After listening to Bill Clinton's brilliant speech this week, I'm even more convinced that my back-in-the-day view of Bill Clinton was the right one. Not to go too far down the bad-analogy path, but he's the only one left. Think about it: Did you hear the word "poverty" uttered by anyone else? ( "The ragged edges of the middle class" isn't the same thing, nor is "America's working families." Sorry.) Did you hear, also with unmatched conviction and repeatedly, the (everlastingly good) idea that "poor people" should be able to become "middle class" people in any other speech, belying the fatuously prevalent notion at the DNC that everyone who isn't in the 1 percent is "middle class." And did you hear anyone else talk about the about the importance of Medicaid? Something that (only) helps poor people.
So, my fish are fried. I'm "fired up and ready to go," as President Obama used to say.
In the light of this great day for us social justice advocates, something else came to mind as I reflected on Bill Clinton's presence this week: His comeback (forget New Hampshire, his comeback in the whole wide world) and just how instructive it is for women candidates now vying for office.
It really isn't just any old comeback we're talking about here: This one is turning the "seven deadly sins" into positives! Apparently, accomplishing this feat is so rare there isn't even an exact opposite word of to "sin" -- at least in the dictionary I consulted. Anyway: Whatever you might call this turnaround, I sure can't think of anyone else who comes remotely close to doing it like Bill Clinton has.
For those who need a refresher, here's the list of those sins: lust, gluttony, greed, sloth, wrath, envy and pride. And here's what Bill Clinton has converted them to:
• lust for a more just America;
• gluttony for the punishment of the presidential campaign trail, to benefit a former enemy no less;
• greed for tax dollars to help poor people;
• sloth about the need (not) to help those who can help themselves;
• wrath about the injustice of today's public policies;
• envy for "a more perfect union"; and
• pride in what he can do to help others.
Okay, I know I stretch a bit here. But I stretch to make a really important point, Ms. Candidate: Whatever your religion -- or even if you don't have one -- and whatever your sins (and face it, you've got them; we all do), you, too, can convert them to the benefit of others. Just follow Bill Clinton's lead.

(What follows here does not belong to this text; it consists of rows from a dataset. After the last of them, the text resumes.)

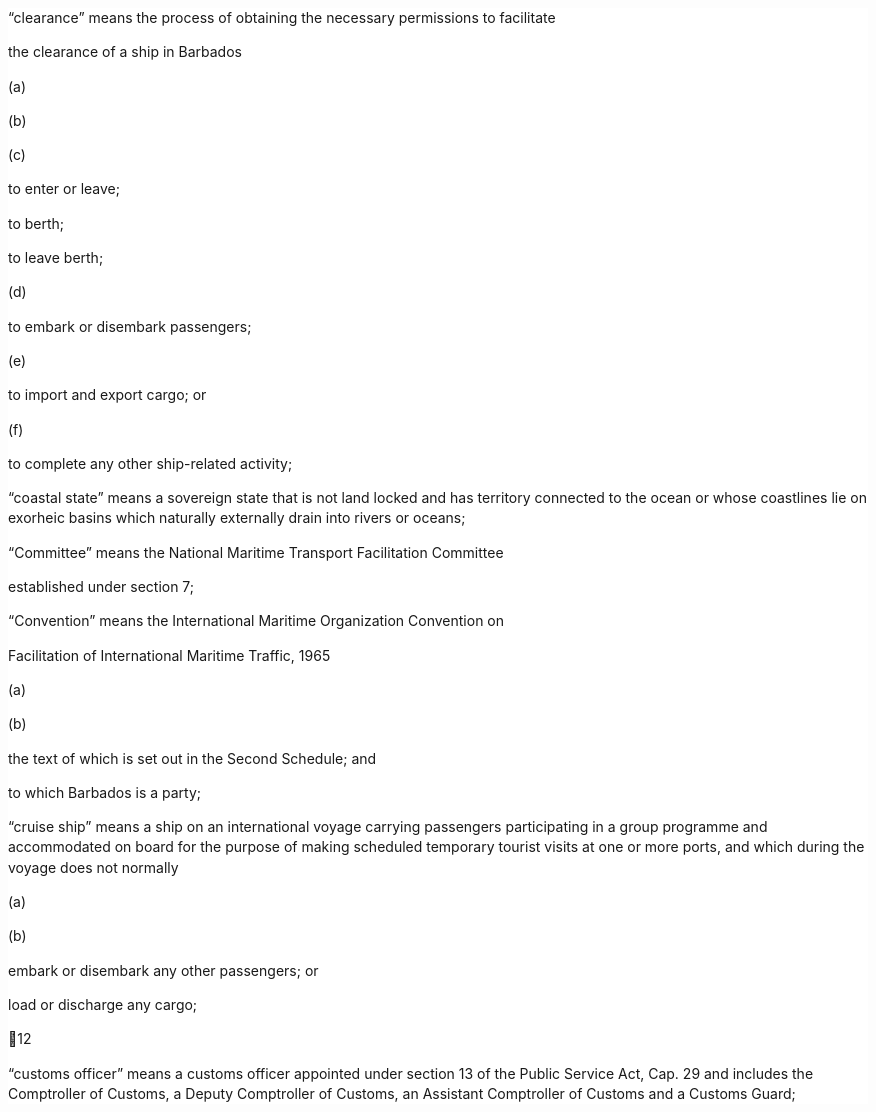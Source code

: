 “clearance” means the process of obtaining the necessary permissions to facilitate

the clearance of a ship in Barbados

(a)

(b)

(c)

to enter or leave;

to berth;

to leave berth;

(d)

to embark or disembark passengers;

(e)

to import and export cargo; or

(f)

to complete any other ship-related activity;

“coastal state” means a sovereign state that is not land locked and has territory
connected to the ocean or whose coastlines lie on exorheic basins which
naturally externally drain into rivers or oceans;

“Committee”  means  the  National  Maritime  Transport  Facilitation  Committee

established under section 7;

“Convention”  means  the  International  Maritime  Organization  Convention  on

Facilitation of International Maritime Traffic, 1965

(a)

(b)

the text of which is set out in the Second Schedule; and

to which Barbados is a party;

“cruise  ship”  means  a  ship  on  an  international  voyage  carrying  passengers
participating in a group programme and accommodated on board for the
purpose of making scheduled temporary tourist visits at one or more ports,
and which during the voyage does not normally

(a)

(b)

embark or disembark any other passengers; or

load or discharge any cargo;

12

“customs  officer”  means  a  customs  officer  appointed  under  section  13  of  the
Public  Service  Act,  Cap.  29  and  includes  the  Comptroller  of  Customs,  a
Deputy Comptroller of Customs, an Assistant Comptroller of Customs and
a Customs Guard;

However, you can't just wave a magic wand to make this happen. (There are no magicians in politics, no matter what those high-priced political consultants tell you they are.) No, there's a protocol. Again, Bill Clinton lays it out.
Bill Clinton was present, called, and accounted-for and at the convention because he:
• Has grit almost beyond measure. He travels all over, constantly; he memorizes dozens of arcane facts, so we can understand their significance; he writes his remarks so well that he can riff on them substantively as well as rhetorically.

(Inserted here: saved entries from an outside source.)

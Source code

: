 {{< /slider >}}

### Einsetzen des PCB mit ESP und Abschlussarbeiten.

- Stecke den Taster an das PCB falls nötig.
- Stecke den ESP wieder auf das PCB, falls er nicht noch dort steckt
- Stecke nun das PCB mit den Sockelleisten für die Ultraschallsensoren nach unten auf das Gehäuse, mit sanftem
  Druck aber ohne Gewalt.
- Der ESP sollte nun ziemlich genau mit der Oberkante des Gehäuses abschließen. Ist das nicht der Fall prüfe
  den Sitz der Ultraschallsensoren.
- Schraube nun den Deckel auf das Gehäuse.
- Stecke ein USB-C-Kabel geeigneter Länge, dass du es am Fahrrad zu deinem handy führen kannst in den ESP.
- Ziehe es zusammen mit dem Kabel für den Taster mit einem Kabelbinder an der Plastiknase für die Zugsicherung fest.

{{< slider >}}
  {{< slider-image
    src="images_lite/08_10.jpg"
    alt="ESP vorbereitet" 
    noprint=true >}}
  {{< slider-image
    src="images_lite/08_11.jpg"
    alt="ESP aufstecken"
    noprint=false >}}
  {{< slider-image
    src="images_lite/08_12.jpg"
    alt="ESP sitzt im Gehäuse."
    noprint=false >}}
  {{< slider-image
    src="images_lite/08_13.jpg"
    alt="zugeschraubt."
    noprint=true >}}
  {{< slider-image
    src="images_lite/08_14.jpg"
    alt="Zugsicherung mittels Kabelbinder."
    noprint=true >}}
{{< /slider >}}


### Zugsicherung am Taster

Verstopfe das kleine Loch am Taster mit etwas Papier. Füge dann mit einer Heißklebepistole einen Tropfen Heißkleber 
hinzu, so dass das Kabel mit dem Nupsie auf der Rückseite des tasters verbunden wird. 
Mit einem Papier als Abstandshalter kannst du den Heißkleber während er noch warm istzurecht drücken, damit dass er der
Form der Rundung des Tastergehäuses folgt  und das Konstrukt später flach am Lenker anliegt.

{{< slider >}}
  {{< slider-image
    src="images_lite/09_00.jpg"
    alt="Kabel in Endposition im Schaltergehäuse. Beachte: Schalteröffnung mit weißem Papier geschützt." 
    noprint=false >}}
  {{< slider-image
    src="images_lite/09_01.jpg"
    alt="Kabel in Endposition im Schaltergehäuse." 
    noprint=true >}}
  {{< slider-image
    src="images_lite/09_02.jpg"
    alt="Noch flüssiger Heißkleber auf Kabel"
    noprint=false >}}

• Is disciplined. You can't get from there to here, much less a heartfelt hug (and bow!) from Barack Obama, without sticking with the program daily. He's even now a vegan, and we all can imagine how much discipline that takes!

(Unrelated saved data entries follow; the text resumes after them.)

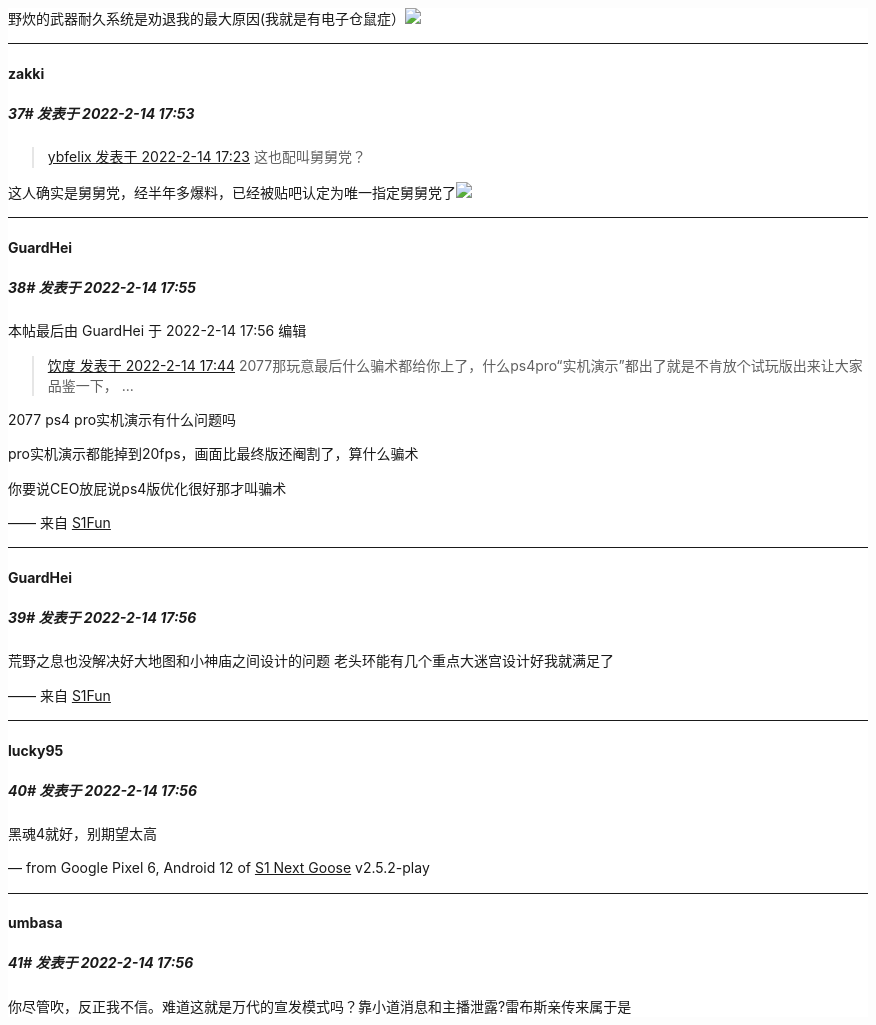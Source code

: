 野炊的武器耐久系统是劝退我的最大原因(我就是有电子仓鼠症）<img src="https://static.saraba1st.com/image/smiley/face2017/067.png" referrerpolicy="no-referrer">

*****

####  zakki  
##### 37#       发表于 2022-2-14 17:53

<blockquote><a href="httphttps://bbs.saraba1st.com/2b/forum.php?mod=redirect&amp;goto=findpost&amp;pid=54683779&amp;ptid=2052535" target="_blank">ybfelix 发表于 2022-2-14 17:23</a>
这也配叫舅舅党？</blockquote>
这人确实是舅舅党，经半年多爆料，已经被贴吧认定为唯一指定舅舅党了<img src="https://static.saraba1st.com/image/smiley/face2017/067.png" referrerpolicy="no-referrer">

*****

####  GuardHei  
##### 38#       发表于 2022-2-14 17:55

 本帖最后由 GuardHei 于 2022-2-14 17:56 编辑 
<blockquote><a href="httphttps://bbs.saraba1st.com/2b/forum.php?mod=redirect&amp;goto=findpost&amp;pid=54684090&amp;ptid=2052535" target="_blank">饮度 发表于 2022-2-14 17:44</a>
2077那玩意最后什么骗术都给你上了，什么ps4pro“实机演示”都出了就是不肯放个试玩版出来让大家品鉴一下， ...</blockquote>
2077 ps4 pro实机演示有什么问题吗

pro实机演示都能掉到20fps，画面比最终版还阉割了，算什么骗术

你要说CEO放屁说ps4版优化很好那才叫骗术

—— 来自 [S1Fun](https://s1fun.koalcat.com)

*****

####  GuardHei  
##### 39#       发表于 2022-2-14 17:56

荒野之息也没解决好大地图和小神庙之间设计的问题
老头环能有几个重点大迷宫设计好我就满足了

—— 来自 [S1Fun](https://s1fun.koalcat.com)

*****

####  lucky95  
##### 40#       发表于 2022-2-14 17:56

黑魂4就好，别期望太高

— from Google Pixel 6, Android 12 of [S1 Next Goose](https://pan.baidu.com/s/1mi43uRm) v2.5.2-play

*****

####  umbasa  
##### 41#       发表于 2022-2-14 17:56

你尽管吹，反正我不信。难道这就是万代的宣发模式吗？靠小道消息和主播泄露?雷布斯亲传来属于是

• Is on it, whatever it is, 24-7. You need me here; I'm here; you need me there; I'm there. You need me every day between now and Novmeber 6; no problem; I'm here and there.
• Knows that policy matters. Rhetoric will make you sit up, take notice and listen, but policy is what actually helps people. So, he knows it and figures out how to explain it, so we know, too, just how much it matters.
• Cares unstintingly about those less fortunate and, more to the point, why that's strategic, not (only) charitable.
• And my two favorites: He know that you should never be so embarrassed by your bad behavior that you don't go out in public and do what needs doing (that's one's duty) and that even the most egregious behavior should (and will) be forgiven if you really do care about doing what needs doing -- for others.
That great divide in feeling about Bill Clinton developed because some women felt that his "disrespecting" his wife was not just unforgiveable but unredeemable. But, as we've all learned the really hard way since then, the women of America need every advocate willing to step up and step out on our behalf, even if that advocate (she as well as he) needs a little redemption every once in a while. Let's remember this and Bill Clinton's lesoons now that the campaign season is really getting going.